2018-03-27	www: support cloning individual v2 git partitions
	This will require multiple client invocations, but should reduce load on the server and make it easier for readers to only clone the latest data. Unfortunately, supporting a cloneurl file for externally-hosted repos will be more difficult as we cannot easily know if the clones use v1 or v2 repositories, or how many git partitions they have.
2018-03-27	view: depend on SearchMsg for Message-ID
	Since we need to handle messages with multiple and duplicate Message-ID headers, our thread skeleton display must account for that. Since we have a "preferred" Message-ID in case of conflicts, use it as the UUID in an Atom feed so readers do not get confused by conflicts.
2018-03-27	view: permalink (per-message) view shows multiple messages
	This needs tests and further refinement, but current tests pass.
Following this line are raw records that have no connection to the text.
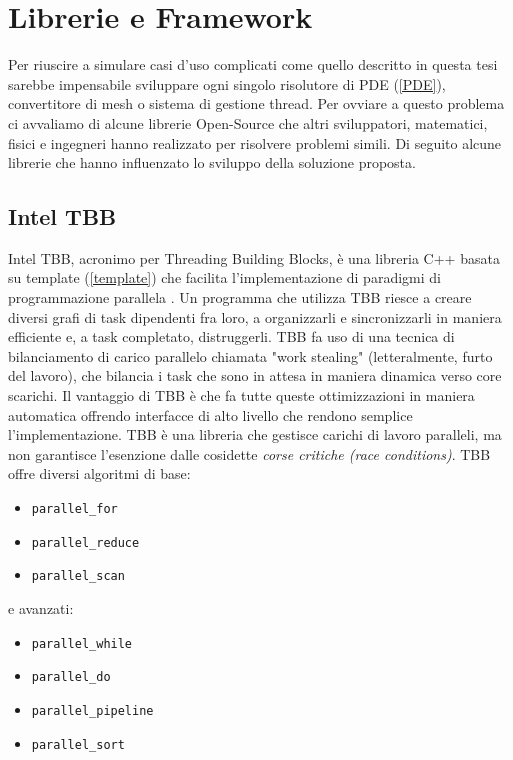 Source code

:     \section{Librerie e Framework}

    Per riuscire a simulare casi d'uso complicati come quello descritto in questa tesi
    sarebbe impensabile sviluppare ogni singolo risolutore di PDE
    (\ref{PDE}), convertitore di mesh o sistema di gestione
    thread. Per ovviare a questo problema ci avvaliamo di alcune librerie Open-Source che
    altri sviluppatori, matematici, fisici e ingegneri hanno realizzato per risolvere problemi
    simili. Di seguito alcune librerie che hanno influenzato lo sviluppo della soluzione
    proposta.

    \subsection{Intel TBB}\label{tbb}
    Intel TBB, acronimo per Threading Building Blocks, è una libreria C++ basata su template (\ref*{template})
    che facilita l'implementazione di paradigmi di programmazione parallela \cite{KukanovAlexey2007TFfS}.
    Un programma che utilizza TBB riesce a creare diversi grafi di task dipendenti fra loro, a
    organizzarli e sincronizzarli in maniera efficiente e, a task completato, distruggerli. TBB fa uso
    di una tecnica di bilanciamento di carico parallelo chiamata "work stealing" (letteralmente, furto del lavoro),
    che bilancia i task che sono in attesa in maniera dinamica verso core scarichi. Il vantaggio di TBB
    è che fa tutte queste ottimizzazioni in maniera automatica offrendo interfacce di alto livello che rendono
    semplice l'implementazione. TBB è una libreria che gestisce carichi di lavoro paralleli, ma non garantisce
    l'esenzione dalle cosidette \textit{corse critiche (race conditions)}.
    TBB offre diversi algoritmi di base:

    \begin{itemize}
        \item \texttt{parallel\_for}
        \item \texttt{parallel\_reduce}
        \item \texttt{parallel\_scan}
    \end{itemize}

    e avanzati:

    \begin{itemize}
        \item \texttt{parallel\_while}
        \item \texttt{parallel\_do}
        \item \texttt{parallel\_pipeline}
        \item \texttt{parallel\_sort}
    \end{itemize}

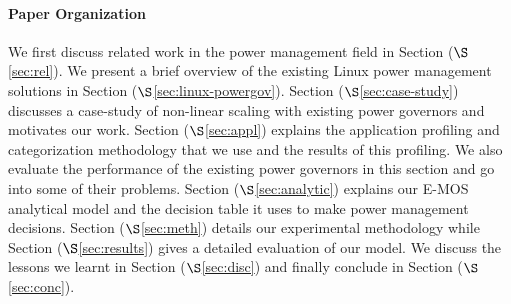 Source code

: \paragraph{Paper Organization} 
We first discuss related work in the power management field in Section ($\S$\ref{sec:rel}). 
We present a brief overview of the existing Linux power management solutions in Section ($\S$\ref{sec:linux-powergov}). 
Section ($\S$\ref{sec:case-study}) discusses a case-study of non-linear scaling with existing power governors and motivates our work.
Section ($\S$\ref{sec:appl}) explains the application profiling and categorization methodology that we use and the results of this profiling. 
We also evaluate the performance of the existing power governors in this section and go into some of their problems. Section ($\S$\ref{sec:analytic}) explains
our E-MOS analytical model and the decision table it uses to make power management decisions. Section ($\S$\ref{sec:meth}) details our experimental methodology 
while Section ($\S$\ref{sec:results}) gives a detailed evaluation of our model. We discuss the
lessons we learnt in Section ($\S$\ref{sec:disc}) and finally conclude in Section ($\S$\ref{sec:conc}).


\begin{comment}

This is the old second paragraph, which I've rewritten.

Linux OS provide ACPI~\cite{acpi, freqgov} interfaces to extract information about batteries and other resources, but the power governors don't utilize this information efficiently to make proper energy management decisions. Current policies generally rely on user-specified static parameters to run at a specific lower CPU frequency or lower system power state without considering the applications’ requirements. Many multi-core processors try to improve the applications execution time by running at higher frequencies and thus consume more power (May consume less energy, if the execution time is small). Some applications have more memory accesses, in which case running at higher frequencies always is not beneficial. Many applications are long running jobs which consume lot of energy if run at higher frequency. All these above scenarios suggest that there is ‘NO’ one-size fit all solution for better system energy efficiency. Thus, Linux power governors need more application information, to determine whether to boost the performance or run at lower-power state by continuously monitoring the available battery resource. Our project aims to solve this problem of energy management decision by deriving some of the principles from Liang et. al~\cite{and-dvfs} implemented for Android systems.

\end{comment}
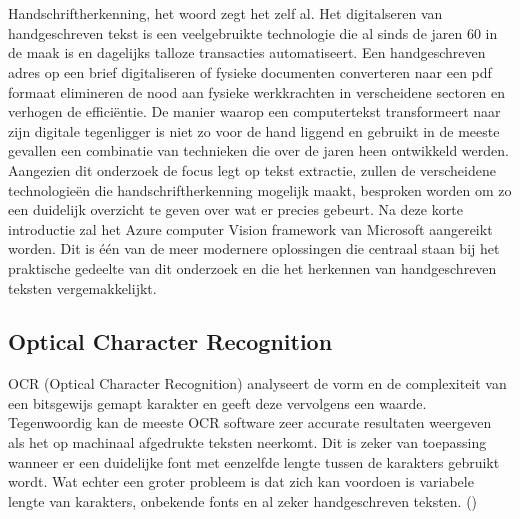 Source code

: \chapter{}
\label{ch:stand-van-zaken}



Handschriftherkenning, het woord zegt het zelf al. Het digitalseren van handgeschreven tekst is een veelgebruikte technologie die al sinds de jaren 60 in de maak is en dagelijks talloze transacties automatiseert. Een handgeschreven adres op een brief digitaliseren of fysieke documenten converteren naar een pdf formaat elimineren de nood aan fysieke werkkrachten in verscheidene sectoren en verhogen de efficiëntie. De manier waarop een computertekst transformeert naar zijn digitale tegenligger is niet zo voor de hand liggend en gebruikt in de meeste gevallen een combinatie van technieken die over de jaren heen ontwikkeld werden.
\newline
\newline
Aangezien dit onderzoek de focus legt op tekst extractie, zullen de verscheidene technologieën die handschriftherkenning mogelijk maakt, besproken worden om zo een duidelijk overzicht te geven over wat er precies gebeurt. 
Na deze korte introductie zal het Azure computer Vision framework van Microsoft aangereikt worden. Dit is één van de meer modernere oplossingen die centraal staan bij het praktische gedeelte van dit onderzoek en die het herkennen van handgeschreven teksten vergemakkelijkt.
\section{Optical Character Recognition}
 
OCR (Optical Character Recognition) analyseert de vorm en de complexiteit van een bitsgewijs gemapt karakter en geeft deze vervolgens een waarde. Tegenwoordig kan de meeste OCR software zeer accurate resultaten weergeven als het op machinaal afgedrukte teksten neerkomt. Dit is zeker van toepassing wanneer er een duidelijke font met eenzelfde lengte tussen de karakters gebruikt wordt. \newline \newline Wat echter een groter probleem is dat zich kan voordoen is variabele lengte van karakters, onbekende fonts en al zeker handgeschreven teksten. (\cite{Breithaupt2014})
2018-03-23	feed: fix new.html for v2
	I forget this endpoint is still accessible (even if not linked). This also simplifies new.html all around and removes some unused clutter from the old days while we're at it.
2018-03-23	t/psgi_v2: minimal test for Atom feed and t.mbox.gz
	Some test coverage is better than none, here.
2018-03-23	search: reopen DB if each_smsg_by_mid fails
	This gives more-up-to-date data in case and allows us to avoid reopening in more places ourselves.
2018-03-23	www: $MESSAGE_ID/raw endpoint supports "duplicates"
	Since v2 supports duplicate messages, we need to support looking up different messages with the same Message-Id. Fortunately, our "raw" endpoint has always been mboxrd, so users won't need to change their parsing tools.